As to the fourth ground that the conviction is unsafe and ought to be quashed counsel has referred to the fact that the Appellant remained in the car while the others escaped into a maize field until they were caught by Forestry Guards on patrol. The Appellant himself and the driver of the vehicle were arrested in the car by Group 4 Security people who had joined in the chase. The Appellant argued that because the driver with whom he was arrested was acquitted he too should have been acquitted as his remaining in the car while the others ran away is compatible with his innocence. I must say that the Appellant cannot in this case argue the acquittal of the driver as a basis for him securing an acquittal. Remaining in the car while others ran away in the circumstances in this case can hardly be said to be compatible with the Appellant’s innocence. This was a car for which the Appellant had provided fuel. This was a car which in the words of the Appellant himself was being driven abnormally from the scene of crime in Area 4 of the City of Lilongwe. Indeed the vehicle drove for some distance in that abnormal manner until it got to Kamuzu Central Hospital road and from the round- about took a dusty road. This was the car which was being pursued by two vehicles. This was the car with four passengers on board including the Appellant and a driver and from where the passenger pointed a gun at the complainant as he pursued the vehicle. This was the car in which a gun, panga knives and a big bag containing a lap-top and other items belonging to the complainant were found upon the arrest of the Appellant and the others from it. The time was around 8:00 am. In all these circumstances the protestations of innocence by the Appellant appear incredible. He must have stayed in the car after it came to a halt because he felt there was nowhere else to run to and that with the hot pursuit there was no chance of him and the others escaping any further. I would reject the contentions by the Appellant that he had been on the vehicle used in the robbery not knowing that there would be and there had been a robbery. Those contentions are incredible and without merit. The fourth ground of appeal must fail.

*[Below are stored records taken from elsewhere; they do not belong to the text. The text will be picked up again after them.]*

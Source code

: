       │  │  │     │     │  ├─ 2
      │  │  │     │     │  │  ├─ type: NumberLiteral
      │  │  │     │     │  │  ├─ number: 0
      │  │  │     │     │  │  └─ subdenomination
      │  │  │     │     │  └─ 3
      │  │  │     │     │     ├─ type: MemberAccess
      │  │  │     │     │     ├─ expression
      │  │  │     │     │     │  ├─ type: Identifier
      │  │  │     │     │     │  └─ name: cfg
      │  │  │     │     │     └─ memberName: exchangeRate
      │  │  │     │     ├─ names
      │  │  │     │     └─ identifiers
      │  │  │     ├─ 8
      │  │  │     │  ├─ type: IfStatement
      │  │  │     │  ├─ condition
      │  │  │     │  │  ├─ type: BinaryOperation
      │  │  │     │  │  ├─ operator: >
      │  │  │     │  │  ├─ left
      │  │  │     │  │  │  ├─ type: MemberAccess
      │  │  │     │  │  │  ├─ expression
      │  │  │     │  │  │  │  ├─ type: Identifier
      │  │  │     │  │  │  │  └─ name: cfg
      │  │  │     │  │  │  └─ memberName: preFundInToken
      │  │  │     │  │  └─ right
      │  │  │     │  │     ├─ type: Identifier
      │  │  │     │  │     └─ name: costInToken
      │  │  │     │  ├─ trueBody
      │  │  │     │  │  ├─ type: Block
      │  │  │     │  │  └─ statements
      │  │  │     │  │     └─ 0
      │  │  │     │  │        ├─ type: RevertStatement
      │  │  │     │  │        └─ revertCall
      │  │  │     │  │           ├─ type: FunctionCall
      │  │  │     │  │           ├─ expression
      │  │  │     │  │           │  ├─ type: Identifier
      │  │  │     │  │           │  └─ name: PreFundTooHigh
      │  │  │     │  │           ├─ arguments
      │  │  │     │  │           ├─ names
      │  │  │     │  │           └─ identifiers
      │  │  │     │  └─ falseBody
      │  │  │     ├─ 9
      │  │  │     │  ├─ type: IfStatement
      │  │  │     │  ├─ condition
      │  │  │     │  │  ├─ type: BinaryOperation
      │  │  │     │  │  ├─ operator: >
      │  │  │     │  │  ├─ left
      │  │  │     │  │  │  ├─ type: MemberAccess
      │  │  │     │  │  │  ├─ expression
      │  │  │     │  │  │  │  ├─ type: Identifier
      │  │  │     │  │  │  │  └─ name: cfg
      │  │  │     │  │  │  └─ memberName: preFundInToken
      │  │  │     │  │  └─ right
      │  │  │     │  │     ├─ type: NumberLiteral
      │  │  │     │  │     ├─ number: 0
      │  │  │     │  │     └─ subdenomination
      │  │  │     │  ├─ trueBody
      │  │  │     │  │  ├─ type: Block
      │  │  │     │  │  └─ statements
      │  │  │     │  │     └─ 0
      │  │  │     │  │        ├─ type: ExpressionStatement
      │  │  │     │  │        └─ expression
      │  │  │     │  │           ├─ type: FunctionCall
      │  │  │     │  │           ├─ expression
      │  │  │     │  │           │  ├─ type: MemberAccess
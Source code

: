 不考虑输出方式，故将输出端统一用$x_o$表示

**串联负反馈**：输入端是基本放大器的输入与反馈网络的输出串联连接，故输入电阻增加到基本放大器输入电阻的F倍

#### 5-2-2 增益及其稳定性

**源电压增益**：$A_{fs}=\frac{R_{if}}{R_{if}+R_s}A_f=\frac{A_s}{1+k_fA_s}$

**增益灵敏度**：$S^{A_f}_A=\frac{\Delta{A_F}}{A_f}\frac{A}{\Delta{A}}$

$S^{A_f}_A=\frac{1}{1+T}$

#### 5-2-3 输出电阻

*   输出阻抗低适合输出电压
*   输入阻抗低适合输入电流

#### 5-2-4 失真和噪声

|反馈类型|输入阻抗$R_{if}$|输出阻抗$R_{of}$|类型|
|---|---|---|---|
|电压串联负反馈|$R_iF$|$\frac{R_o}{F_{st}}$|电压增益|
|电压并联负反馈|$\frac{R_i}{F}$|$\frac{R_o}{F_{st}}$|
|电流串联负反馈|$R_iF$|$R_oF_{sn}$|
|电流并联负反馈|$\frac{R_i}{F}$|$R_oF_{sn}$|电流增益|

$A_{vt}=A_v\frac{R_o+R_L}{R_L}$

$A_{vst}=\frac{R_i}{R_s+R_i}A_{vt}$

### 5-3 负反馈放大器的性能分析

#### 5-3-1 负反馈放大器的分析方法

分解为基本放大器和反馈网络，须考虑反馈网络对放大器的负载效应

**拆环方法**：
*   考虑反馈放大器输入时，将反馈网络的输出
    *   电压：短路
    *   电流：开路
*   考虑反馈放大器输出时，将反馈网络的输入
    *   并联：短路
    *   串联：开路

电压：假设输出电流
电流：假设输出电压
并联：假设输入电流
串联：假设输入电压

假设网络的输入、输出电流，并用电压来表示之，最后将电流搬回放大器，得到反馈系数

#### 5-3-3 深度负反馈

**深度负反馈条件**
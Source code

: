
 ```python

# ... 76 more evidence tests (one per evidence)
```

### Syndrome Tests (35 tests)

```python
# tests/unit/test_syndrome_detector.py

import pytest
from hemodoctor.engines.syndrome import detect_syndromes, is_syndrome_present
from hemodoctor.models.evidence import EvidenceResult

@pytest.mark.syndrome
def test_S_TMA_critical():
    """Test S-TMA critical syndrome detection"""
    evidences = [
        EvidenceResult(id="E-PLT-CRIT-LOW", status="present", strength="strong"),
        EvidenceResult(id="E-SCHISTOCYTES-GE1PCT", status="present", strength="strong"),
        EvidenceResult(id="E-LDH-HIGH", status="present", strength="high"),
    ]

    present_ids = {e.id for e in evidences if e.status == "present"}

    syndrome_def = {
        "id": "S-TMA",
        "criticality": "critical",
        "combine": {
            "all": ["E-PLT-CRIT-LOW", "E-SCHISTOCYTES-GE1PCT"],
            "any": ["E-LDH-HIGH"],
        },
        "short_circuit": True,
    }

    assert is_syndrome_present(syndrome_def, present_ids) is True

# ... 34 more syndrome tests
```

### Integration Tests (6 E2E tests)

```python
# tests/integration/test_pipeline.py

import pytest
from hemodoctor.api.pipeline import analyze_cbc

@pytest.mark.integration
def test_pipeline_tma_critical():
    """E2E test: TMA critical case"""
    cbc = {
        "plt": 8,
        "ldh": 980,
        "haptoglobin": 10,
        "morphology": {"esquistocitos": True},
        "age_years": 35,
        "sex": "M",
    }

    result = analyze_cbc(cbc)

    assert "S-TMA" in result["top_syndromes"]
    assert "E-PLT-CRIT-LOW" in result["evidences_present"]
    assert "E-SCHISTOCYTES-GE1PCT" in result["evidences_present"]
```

In the result the appeal against conviction fails. There is overwhelming evidence establishing beyond reasonable doubt that the Appellant jointly with others committed the robbery with which he was charged. The conviction herein is proper and it is upheld.

As regards the sentence I must say at once that it does not come to me with a sense of shock. This was an aggravated form of robbery in that it was committed by three people in the company of each other and armed with a gun and panga knives. Then PW 2 was actually hacked by the robbers who used a panga knife such that a scar remains on his arm. Besides the conduct of the Appellant and his fellow robbers terrorized the area.

Courts take a serious view of robbery especially of an aggravated form like the present one. In the present case the sentence of 10 years for the 1st accused who had a previous robbery conviction would remain undisturbed. However, it is clear that in principle the Appellant and the fourth accused who were both described as first offenders needed that mitigating factor to be taken into account. It does appear that the lower court took the fact that the Appellant was first offender into account. Had the lower court considered that fact it should have imposed a different sentence for the first offenders. I therefore set aside the 10 Year Imprisonment with Hard Labour sentence in respect of the Appellant. Instead the Appellant will now serve 8 years imprisonment with hard labour. Similarly Anold Zacharia who did not appeal will now serve 8 years imprisonment with hard labour for being a first offender.

Appeal succeeds against sentence to this limited extent.

PRONOUNCED in open court this 28th day of October, 2009 at Lilongwe.